Program to find intersection of subgroups of free groups As the title says, I am working on examples for a research project I'm doing, and I need a way to efficiently calculate the intersection of subgroups of a free group (say, of rank 2). Are there any computer programs to do this, or any papers explaining how such a program could be written?
 A: The  (free) computer algebra system - GAP may be what you are looking for.
There is a package within GAP called "Free Group Algorithms"
Here is an example GAP session to demonstrate some features and an example you might be interested in.
gap> f:= FreeGroup("a","b");
<free group on the generators [ a, b ]>
gap> AssignGeneratorVariables(f);
#I  Assigned the global variables [ a, b ]
gap> u := Group(a^2, b^2, a*b);
Group([ a^2, b^2, a*b ])
gap> v := Group( a^3, b);
Group([ a^3, b ])
gap> w := Intersection(u, v);
Group(<free, no generators known>)
gap> RankOfFreeGroup(w);
3
gap> MinimalGeneratingSet(w);
[ b^2, a^3*b^-1, b*a^3 ]

In particular we create the free group of rank 2, with generators $a$ and $b$. Then we create a subgroup $u$  generated by $a^{2}, b^{2}, ab $ and another subgroup $v$ generated by $a^3$ and $b$.
We find the intersection of these two subgroups, and then find the rank of the intersection and a minimal generating set for it.
Further reading

*

*For more details on dealing with Free Groups in GAP see: "Free Group
Algorithms"


*For details on Finitely Presented Groups in GAP see: Chapter 47 of
the GAP manual


*To learn the basics of programming in GAP check out the Carpentries-style lesson "Programming with GAP"
A: The algorithm is easy and well known.
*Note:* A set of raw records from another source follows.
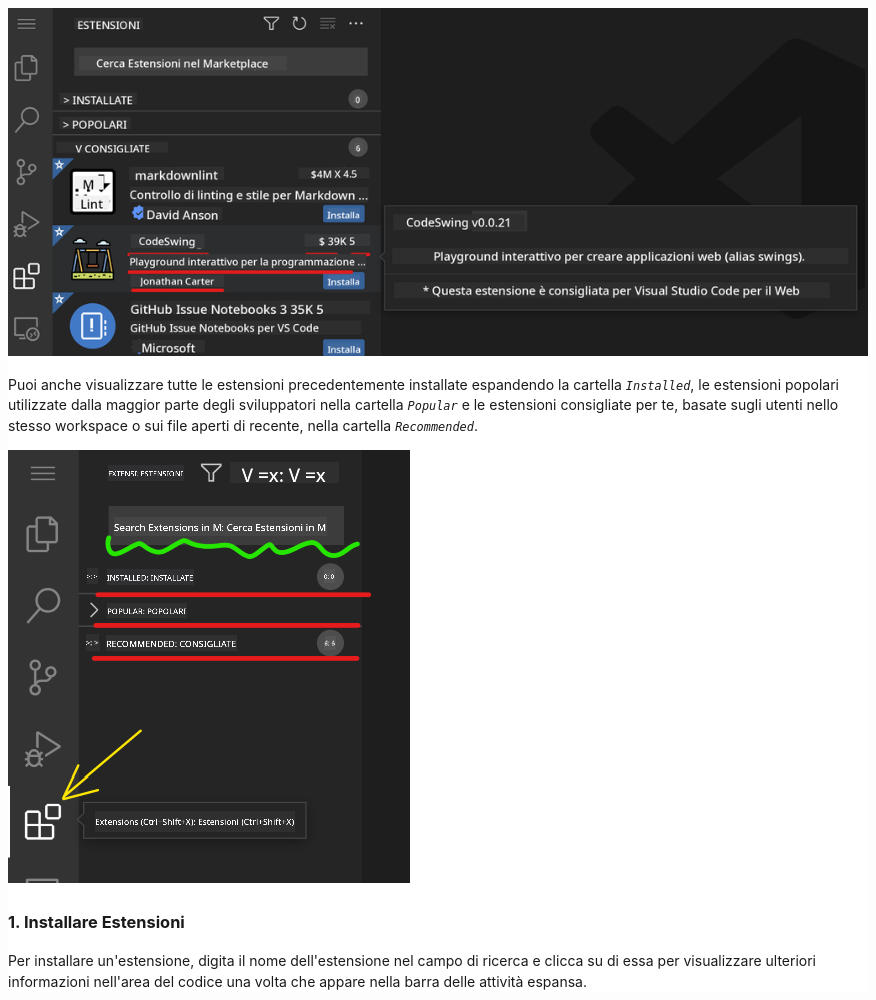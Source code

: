 ![Dettagli estensione](../../../../translated_images/extension-details.9f8f1fd4e9eb2de5069ae413119eb8ee43172776383ebe2f7cf640e11df2e106.it.png)

Puoi anche visualizzare tutte le estensioni precedentemente installate espandendo la cartella _`Installed`_, le estensioni popolari utilizzate dalla maggior parte degli sviluppatori nella cartella _`Popular`_ e le estensioni consigliate per te, basate sugli utenti nello stesso workspace o sui file aperti di recente, nella cartella _`Recommended`_.

![Visualizzare estensioni](../../../../translated_images/extensions.eca0e0c7f59a10b5c88be7fe24b3e32cca6b6058b35a49026c3a9d80b1813b7c.it.png)

### 1. Installare Estensioni

Per installare un'estensione, digita il nome dell'estensione nel campo di ricerca e clicca su di essa per visualizzare ulteriori informazioni nell'area del codice una volta che appare nella barra delle attività espansa.
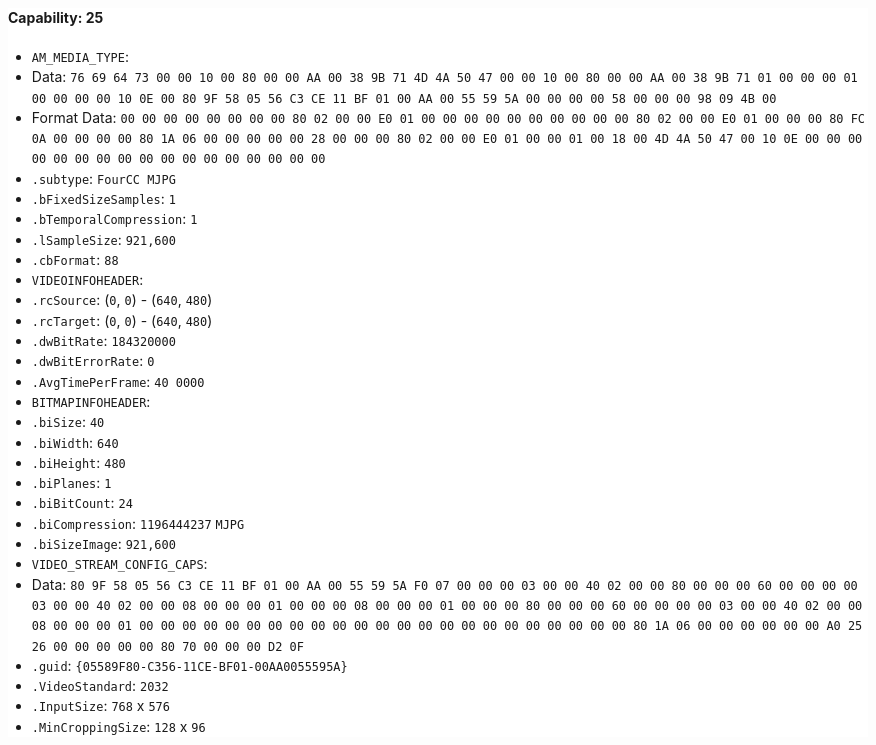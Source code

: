 #### Capability: 25

 * `AM_MEDIA_TYPE`:
  * Data: `76 69 64 73 00 00 10 00 80 00 00 AA 00 38 9B 71 4D 4A 50 47 00 00 10 00 80 00 00 AA 00 38 9B 71 01 00 00 00 01 00 00 00 00 10 0E 00 80 9F 58 05 56 C3 CE 11 BF 01 00 AA 00 55 59 5A 00 00 00 00 58 00 00 00 98 09 4B 00`
  * Format Data: `00 00 00 00 00 00 00 00 80 02 00 00 E0 01 00 00 00 00 00 00 00 00 00 00 80 02 00 00 E0 01 00 00 00 80 FC 0A 00 00 00 00 80 1A 06 00 00 00 00 00 28 00 00 00 80 02 00 00 E0 01 00 00 01 00 18 00 4D 4A 50 47 00 10 0E 00 00 00 00 00 00 00 00 00 00 00 00 00 00 00 00 00`
  * `.subtype`: `FourCC MJPG`
  * `.bFixedSizeSamples`: `1`
  * `.bTemporalCompression`: `1`
  * `.lSampleSize`: `921,600`
  * `.cbFormat`: `88`
  * `VIDEOINFOHEADER`:
  * `.rcSource`: (`0`, `0`) - (`640`, `480`)
  * `.rcTarget`: (`0`, `0`) - (`640`, `480`)
  * `.dwBitRate`: `184320000`
  * `.dwBitErrorRate`: `0`
  * `.AvgTimePerFrame`: `40 0000`
  * `BITMAPINFOHEADER`:
   * `.biSize`: `40`
   * `.biWidth`: `640`
   * `.biHeight`: `480`
   * `.biPlanes`: `1`
   * `.biBitCount`: `24`
   * `.biCompression`: `1196444237` `MJPG`
   * `.biSizeImage`: `921,600`
 * `VIDEO_STREAM_CONFIG_CAPS`:
  * Data: `80 9F 58 05 56 C3 CE 11 BF 01 00 AA 00 55 59 5A F0 07 00 00 00 03 00 00 40 02 00 00 80 00 00 00 60 00 00 00 00 03 00 00 40 02 00 00 08 00 00 00 01 00 00 00 08 00 00 00 01 00 00 00 80 00 00 00 60 00 00 00 00 03 00 00 40 02 00 00 08 00 00 00 01 00 00 00 00 00 00 00 00 00 00 00 00 00 00 00 00 00 00 00 00 00 00 00 80 1A 06 00 00 00 00 00 00 A0 25 26 00 00 00 00 00 80 70 00 00 00 D2 0F`
  * `.guid`: `{05589F80-C356-11CE-BF01-00AA0055595A}`
  * `.VideoStandard`: `2032`
  * `.InputSize`: `768` x `576`
  * `.MinCroppingSize`: `128` x `96`
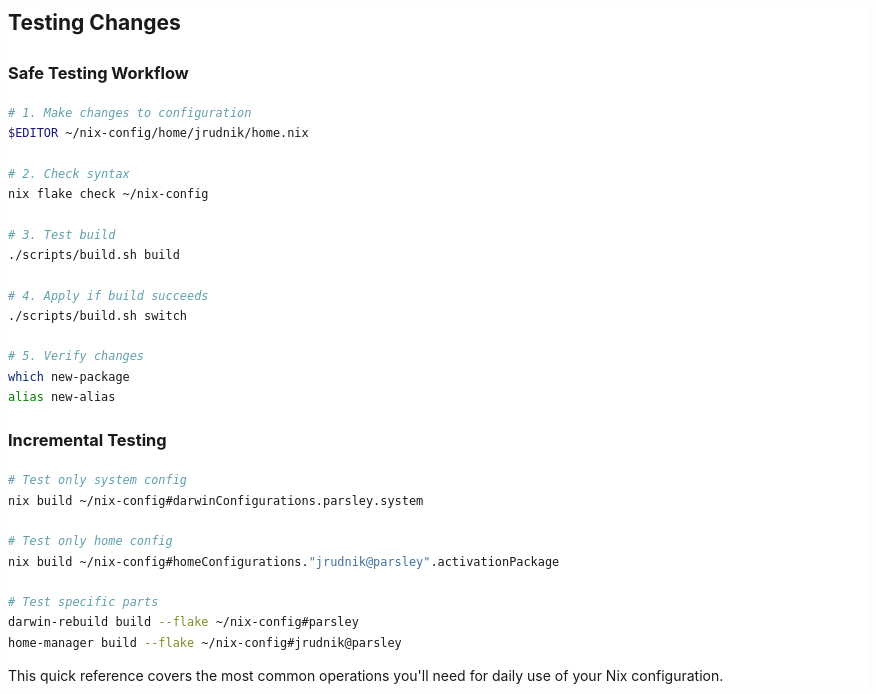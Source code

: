## Testing Changes

### Safe Testing Workflow

```bash
# 1. Make changes to configuration
$EDITOR ~/nix-config/home/jrudnik/home.nix

# 2. Check syntax
nix flake check ~/nix-config

# 3. Test build
./scripts/build.sh build

# 4. Apply if build succeeds
./scripts/build.sh switch

# 5. Verify changes
which new-package
alias new-alias
```

### Incremental Testing

```bash
# Test only system config
nix build ~/nix-config#darwinConfigurations.parsley.system

# Test only home config
nix build ~/nix-config#homeConfigurations."jrudnik@parsley".activationPackage

# Test specific parts
darwin-rebuild build --flake ~/nix-config#parsley
home-manager build --flake ~/nix-config#jrudnik@parsley
```

This quick reference covers the most common operations you'll need for daily use of your Nix configuration.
Let $A, B$ be finitely generated subgroups of a free group $F$. Construct the Stallings cores $U,V$ of these subgroups. These are labeled graphs whose labels-generators of $F$ and which have basepoints $u,v$. Then $A$ (resp. $B$) consists of all labels of reduced loops of $U$ (resp. $V$) at $u$ (resp. $v$). Then consider the pull-back graph $U*V$ which has vertices $(x,y)$ where $x$ is a vertex of $U$, $y$ is a vertex of $V$. The edges have the form $(x,y)--(xs,ys)$ where $[x,xs]$ (resp $[y,ys]$) is an edge of $U$ (resp. $V$) starting at $x$ (resp. $y$) and labeled by $s$. Then $A\cap B$ is the set of labels of reduced loops of $U*V$ at $(u,v)$. That is $A\cap B$ is the fundamental group of $U*V$ with basepoint $(u,v)$.